Instructions for Chinkapin Seed
Chinkapin seed requires special care that is different from many other types of seed and different from other chestnuts. The peculiar characteristic of chinkapin seed is that they are fall germinating; i.e., they germinate shortly after they ripen. Sometimes, in wet weather, they even germinate before they fall from the tree. Because of this characteristic, chinkapins are difficult to store for long periods of time. They can be stored for a few weeks in the refrigerator (kept moist). We have had some success in storing chinkapins until Feb or March in the refrigerator, in which case the chilling requirement described below is already met and the seedlings will grow through spring and summer. The following instructions are a guide for growing chinkapins by planting in the fall.
- KEEP THE SEED MOIST. KEEP THEM FROM EXCESSIVE HEAT, AND DON’T LET THEM FREEZE. Basically, treat them as if they were live, growing plants, which they are!
- PLANT IN A WELL-DRAINED, ACIDIC (pH 5-6) SOIL OR POTTING MEDIUM. Plant the seeds about ½ in. (1 cm) deep. If the root has started to emerge, take care not to break it off and plant the seed with the root pointing down. Chinkapin roots are very susceptible to water-logged soil conditions. They need to be moist, but not too wet.
- If they are started in containers, they can be kept in a sunny window or greenhouse until late November. At this point they will be an inch or two tall and have 3-5 leaves. Under this tiny shoot a fat, carrot-like root develops. From December until spring, the trees need to be chilled, but not exposed to temperatures below 25 F. Put them in a refrigerator, garage, or other protected place where the temperature ranges from 25-50 F (occasionally warmer is okay). Keep them moist during this chilling period. Move them outside in the spring when temperatures will no longer drop below 20 F, or move them to a greenhouse in March or April.

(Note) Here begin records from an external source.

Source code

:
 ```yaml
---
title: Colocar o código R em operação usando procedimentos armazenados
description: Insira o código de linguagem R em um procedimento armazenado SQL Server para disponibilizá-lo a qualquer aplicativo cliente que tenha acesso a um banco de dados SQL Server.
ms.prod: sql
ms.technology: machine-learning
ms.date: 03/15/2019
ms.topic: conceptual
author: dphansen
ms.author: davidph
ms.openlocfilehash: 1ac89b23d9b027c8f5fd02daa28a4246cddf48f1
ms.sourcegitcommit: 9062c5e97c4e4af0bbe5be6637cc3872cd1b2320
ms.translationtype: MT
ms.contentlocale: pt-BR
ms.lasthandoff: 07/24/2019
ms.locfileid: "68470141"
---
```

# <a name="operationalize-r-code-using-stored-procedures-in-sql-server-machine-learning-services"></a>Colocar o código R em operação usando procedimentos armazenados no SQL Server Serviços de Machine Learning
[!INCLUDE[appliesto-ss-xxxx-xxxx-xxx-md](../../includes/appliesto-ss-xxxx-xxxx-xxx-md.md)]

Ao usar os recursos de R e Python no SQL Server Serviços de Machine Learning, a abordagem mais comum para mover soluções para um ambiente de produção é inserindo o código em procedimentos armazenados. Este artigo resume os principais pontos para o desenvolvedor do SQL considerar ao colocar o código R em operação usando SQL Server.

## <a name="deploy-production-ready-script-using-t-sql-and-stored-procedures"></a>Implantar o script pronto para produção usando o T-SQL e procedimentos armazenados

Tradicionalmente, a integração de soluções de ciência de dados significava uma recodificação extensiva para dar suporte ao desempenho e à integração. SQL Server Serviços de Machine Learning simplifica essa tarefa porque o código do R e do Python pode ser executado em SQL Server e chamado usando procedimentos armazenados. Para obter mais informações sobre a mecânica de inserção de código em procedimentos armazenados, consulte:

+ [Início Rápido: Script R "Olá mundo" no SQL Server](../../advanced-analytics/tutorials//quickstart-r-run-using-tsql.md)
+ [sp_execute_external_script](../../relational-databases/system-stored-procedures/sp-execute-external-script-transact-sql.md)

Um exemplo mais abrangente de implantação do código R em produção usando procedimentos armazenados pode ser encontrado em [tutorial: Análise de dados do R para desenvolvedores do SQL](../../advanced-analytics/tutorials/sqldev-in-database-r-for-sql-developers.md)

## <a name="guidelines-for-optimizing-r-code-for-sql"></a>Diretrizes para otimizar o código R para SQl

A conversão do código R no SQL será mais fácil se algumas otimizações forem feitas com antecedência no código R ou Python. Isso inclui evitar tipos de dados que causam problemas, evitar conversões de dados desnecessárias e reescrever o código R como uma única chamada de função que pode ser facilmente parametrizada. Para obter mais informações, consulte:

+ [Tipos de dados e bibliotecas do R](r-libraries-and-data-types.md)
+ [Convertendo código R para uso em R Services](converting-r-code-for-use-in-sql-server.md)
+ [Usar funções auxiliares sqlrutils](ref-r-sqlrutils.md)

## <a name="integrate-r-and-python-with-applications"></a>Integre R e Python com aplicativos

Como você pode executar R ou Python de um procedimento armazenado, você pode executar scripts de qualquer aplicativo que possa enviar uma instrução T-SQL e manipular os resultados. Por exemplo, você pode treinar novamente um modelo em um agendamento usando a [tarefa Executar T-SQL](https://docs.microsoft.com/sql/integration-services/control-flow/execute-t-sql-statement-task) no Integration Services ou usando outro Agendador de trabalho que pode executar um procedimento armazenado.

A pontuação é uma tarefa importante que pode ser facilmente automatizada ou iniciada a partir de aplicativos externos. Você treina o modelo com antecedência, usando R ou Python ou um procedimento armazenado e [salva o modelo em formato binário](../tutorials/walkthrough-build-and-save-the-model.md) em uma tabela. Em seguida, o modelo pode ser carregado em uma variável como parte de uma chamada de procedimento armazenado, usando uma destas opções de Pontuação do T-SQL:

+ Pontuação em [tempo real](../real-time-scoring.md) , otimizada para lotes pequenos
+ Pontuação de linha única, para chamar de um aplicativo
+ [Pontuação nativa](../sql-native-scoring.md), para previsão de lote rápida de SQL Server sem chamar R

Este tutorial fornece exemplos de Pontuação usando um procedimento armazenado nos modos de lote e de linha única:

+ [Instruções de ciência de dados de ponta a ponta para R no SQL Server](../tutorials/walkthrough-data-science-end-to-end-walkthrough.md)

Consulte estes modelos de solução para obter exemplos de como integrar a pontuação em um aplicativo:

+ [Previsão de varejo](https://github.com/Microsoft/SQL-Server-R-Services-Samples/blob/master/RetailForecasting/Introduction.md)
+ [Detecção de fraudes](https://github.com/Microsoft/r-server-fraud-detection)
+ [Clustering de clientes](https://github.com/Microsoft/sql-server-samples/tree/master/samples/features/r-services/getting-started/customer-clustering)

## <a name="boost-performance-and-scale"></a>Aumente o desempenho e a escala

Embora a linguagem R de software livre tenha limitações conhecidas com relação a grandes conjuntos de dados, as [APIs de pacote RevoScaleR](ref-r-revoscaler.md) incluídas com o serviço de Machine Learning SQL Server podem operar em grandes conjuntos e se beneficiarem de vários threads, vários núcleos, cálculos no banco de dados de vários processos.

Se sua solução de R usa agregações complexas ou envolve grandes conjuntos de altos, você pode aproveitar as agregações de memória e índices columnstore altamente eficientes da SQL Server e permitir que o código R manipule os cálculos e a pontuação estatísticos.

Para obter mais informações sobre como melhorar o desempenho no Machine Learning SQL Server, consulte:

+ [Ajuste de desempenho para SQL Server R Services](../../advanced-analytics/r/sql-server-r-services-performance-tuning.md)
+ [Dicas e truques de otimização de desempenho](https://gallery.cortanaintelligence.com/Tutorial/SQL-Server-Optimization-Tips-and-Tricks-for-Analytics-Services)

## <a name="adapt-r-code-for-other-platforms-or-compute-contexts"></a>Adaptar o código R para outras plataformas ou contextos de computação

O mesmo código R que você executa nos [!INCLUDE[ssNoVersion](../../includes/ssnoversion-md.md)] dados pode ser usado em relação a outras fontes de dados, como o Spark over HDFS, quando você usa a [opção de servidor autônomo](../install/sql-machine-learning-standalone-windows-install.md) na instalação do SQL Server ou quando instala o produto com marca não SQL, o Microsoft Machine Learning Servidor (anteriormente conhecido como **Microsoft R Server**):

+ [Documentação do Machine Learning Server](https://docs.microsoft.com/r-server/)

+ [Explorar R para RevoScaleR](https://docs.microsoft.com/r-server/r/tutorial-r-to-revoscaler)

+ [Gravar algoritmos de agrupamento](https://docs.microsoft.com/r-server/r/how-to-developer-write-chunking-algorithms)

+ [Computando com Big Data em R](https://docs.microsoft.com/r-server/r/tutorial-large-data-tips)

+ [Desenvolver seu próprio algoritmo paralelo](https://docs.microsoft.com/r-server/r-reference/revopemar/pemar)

3a. If they are planted outside, make sure that they have 4-6 weeks’ growing time before any hard freeze. They should be mulched to protect them from freezing. They might not develop any shoot in the fall, but they will grow a carrot-like root, which is how they will over-winter.
3b. We have had success by planting the seeds in containers in the fall and then immediately putting them in cold storage until spring. The roots grow, but the shoots don’t come up until the pots warm up, which should be in a sunny location (like a greenhouse).
- PROTECT SEED FROM ANIMAL DEPREDATION. Mice, squirrels, chipmunks, rabbits, raccoons, turkeys, grouse, deer, and many other animals love chinkapins. They will make great efforts to find and eat your chinkapins. We start our chinkapins in containers in a greenhouse to protect them.
- PLANT SEEDLINGS AT LEAST 4 INCHES APART. Chinkapin seedlings grow slowly for the first year or two. At the end of the first growing season they should be a few inches to perhaps 12 inches tall. Container trees can be planted in their permanent location any time, but it is usually best to do it in the spring or fall. Transplant field-grown seedlings when they are dormant, preferably in the spring.